(Dataset entries)
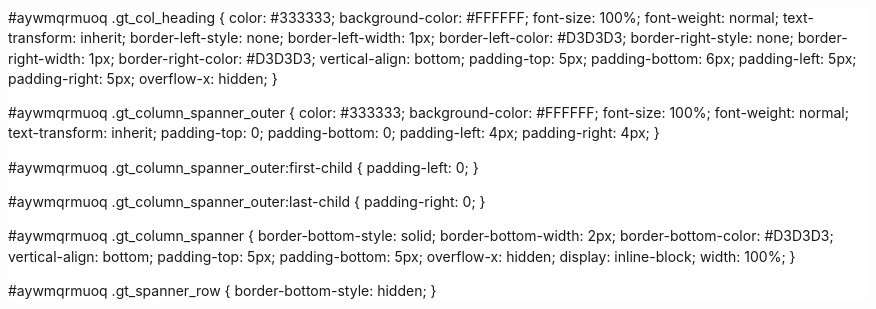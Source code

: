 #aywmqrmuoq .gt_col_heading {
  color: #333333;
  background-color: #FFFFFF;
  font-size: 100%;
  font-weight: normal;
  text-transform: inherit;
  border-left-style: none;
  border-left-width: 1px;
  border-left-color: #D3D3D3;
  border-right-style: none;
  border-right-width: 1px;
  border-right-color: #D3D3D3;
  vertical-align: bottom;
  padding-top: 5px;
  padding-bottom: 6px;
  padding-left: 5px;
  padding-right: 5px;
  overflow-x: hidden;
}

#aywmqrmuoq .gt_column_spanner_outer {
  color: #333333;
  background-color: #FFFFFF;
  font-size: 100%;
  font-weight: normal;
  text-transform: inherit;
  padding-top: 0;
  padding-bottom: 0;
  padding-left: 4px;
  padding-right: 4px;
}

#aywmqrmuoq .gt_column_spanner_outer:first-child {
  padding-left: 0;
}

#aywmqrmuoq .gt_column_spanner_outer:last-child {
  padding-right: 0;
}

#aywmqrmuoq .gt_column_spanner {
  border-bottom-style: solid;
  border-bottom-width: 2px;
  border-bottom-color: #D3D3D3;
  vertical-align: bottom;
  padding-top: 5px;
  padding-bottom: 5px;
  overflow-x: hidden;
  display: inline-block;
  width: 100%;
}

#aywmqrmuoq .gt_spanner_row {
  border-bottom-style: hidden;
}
==
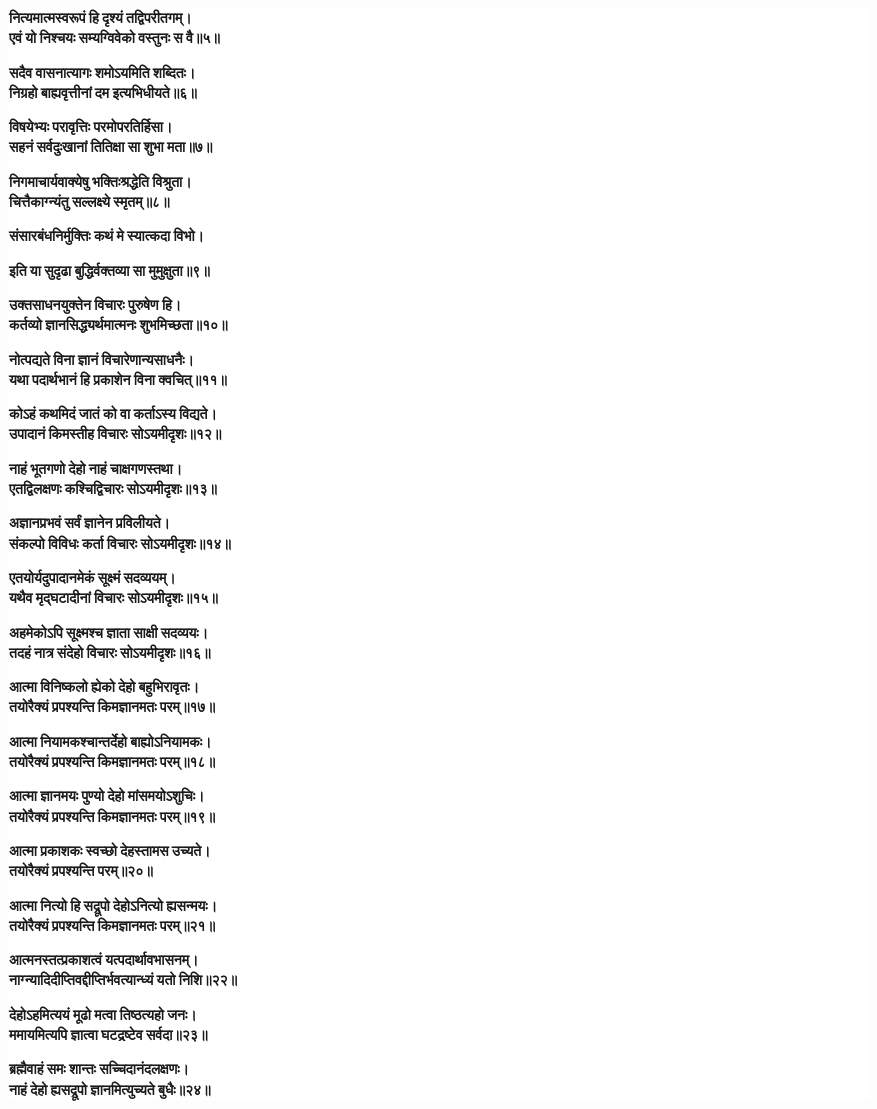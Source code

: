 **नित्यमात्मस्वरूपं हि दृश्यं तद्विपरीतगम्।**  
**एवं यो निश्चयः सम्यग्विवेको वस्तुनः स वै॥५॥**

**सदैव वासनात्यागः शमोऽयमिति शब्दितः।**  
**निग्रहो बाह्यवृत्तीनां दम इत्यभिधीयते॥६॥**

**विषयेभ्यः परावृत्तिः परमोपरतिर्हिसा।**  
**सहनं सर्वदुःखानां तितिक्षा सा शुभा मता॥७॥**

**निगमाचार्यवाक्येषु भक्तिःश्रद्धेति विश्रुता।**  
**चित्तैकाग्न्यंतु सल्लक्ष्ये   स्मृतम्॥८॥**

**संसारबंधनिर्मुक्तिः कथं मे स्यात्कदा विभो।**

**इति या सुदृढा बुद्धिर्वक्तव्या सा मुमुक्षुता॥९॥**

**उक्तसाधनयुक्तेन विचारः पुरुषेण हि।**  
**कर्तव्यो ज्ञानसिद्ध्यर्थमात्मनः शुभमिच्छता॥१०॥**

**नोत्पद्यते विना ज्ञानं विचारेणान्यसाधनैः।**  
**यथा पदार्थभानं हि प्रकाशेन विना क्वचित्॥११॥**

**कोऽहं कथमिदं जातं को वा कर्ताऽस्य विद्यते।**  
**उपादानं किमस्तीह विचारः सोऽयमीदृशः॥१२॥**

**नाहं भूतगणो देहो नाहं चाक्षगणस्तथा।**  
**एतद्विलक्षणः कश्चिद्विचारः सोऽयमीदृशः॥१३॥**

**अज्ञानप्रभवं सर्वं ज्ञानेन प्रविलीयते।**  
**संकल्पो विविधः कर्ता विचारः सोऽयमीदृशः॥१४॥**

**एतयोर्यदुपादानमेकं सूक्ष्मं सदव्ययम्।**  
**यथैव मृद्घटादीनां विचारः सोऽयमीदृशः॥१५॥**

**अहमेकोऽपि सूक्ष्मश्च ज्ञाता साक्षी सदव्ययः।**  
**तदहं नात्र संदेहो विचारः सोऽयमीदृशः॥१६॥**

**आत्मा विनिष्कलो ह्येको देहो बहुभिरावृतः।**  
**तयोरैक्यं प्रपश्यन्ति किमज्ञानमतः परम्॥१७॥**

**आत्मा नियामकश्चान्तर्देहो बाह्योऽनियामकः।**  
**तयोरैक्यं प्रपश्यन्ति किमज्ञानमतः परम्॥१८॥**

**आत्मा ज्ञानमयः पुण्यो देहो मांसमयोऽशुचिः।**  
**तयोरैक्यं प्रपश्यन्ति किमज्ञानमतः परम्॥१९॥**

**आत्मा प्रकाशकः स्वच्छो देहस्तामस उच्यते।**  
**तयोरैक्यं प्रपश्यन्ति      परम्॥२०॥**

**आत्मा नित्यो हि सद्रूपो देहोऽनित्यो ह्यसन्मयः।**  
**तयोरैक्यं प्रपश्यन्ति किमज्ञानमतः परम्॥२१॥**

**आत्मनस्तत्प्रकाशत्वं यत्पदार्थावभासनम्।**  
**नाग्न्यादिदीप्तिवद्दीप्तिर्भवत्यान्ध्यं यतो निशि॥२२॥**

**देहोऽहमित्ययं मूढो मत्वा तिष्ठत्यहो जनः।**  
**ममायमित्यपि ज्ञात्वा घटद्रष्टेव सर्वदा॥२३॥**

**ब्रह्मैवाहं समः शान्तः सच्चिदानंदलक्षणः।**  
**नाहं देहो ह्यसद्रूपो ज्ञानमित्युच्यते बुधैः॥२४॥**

Task details -> In the entries above, the lines between the one holding "किमस्तीह विचारः सोऽयमीदृशः॥१२॥**" and the one holding "संदेहो विचारः सोऽयमीदृशः॥१६॥**", inclusive, are to be printed exactly as written, and those alone.

Response area ->
**उपादानं किमस्तीह विचारः सोऽयमीदृशः॥१२॥**

**नाहं भूतगणो देहो नाहं चाक्षगणस्तथा।**  
**एतद्विलक्षणः कश्चिद्विचारः सोऽयमीदृशः॥१३॥**

**अज्ञानप्रभवं सर्वं ज्ञानेन प्रविलीयते।**  
**संकल्पो विविधः कर्ता विचारः सोऽयमीदृशः॥१४॥**

**एतयोर्यदुपादानमेकं सूक्ष्मं सदव्ययम्।**  
**यथैव मृद्घटादीनां विचारः सोऽयमीदृशः॥१५॥**

**अहमेकोऽपि सूक्ष्मश्च ज्ञाता साक्षी सदव्ययः।**  
**तदहं नात्र संदेहो विचारः सोऽयमीदृशः॥१६॥**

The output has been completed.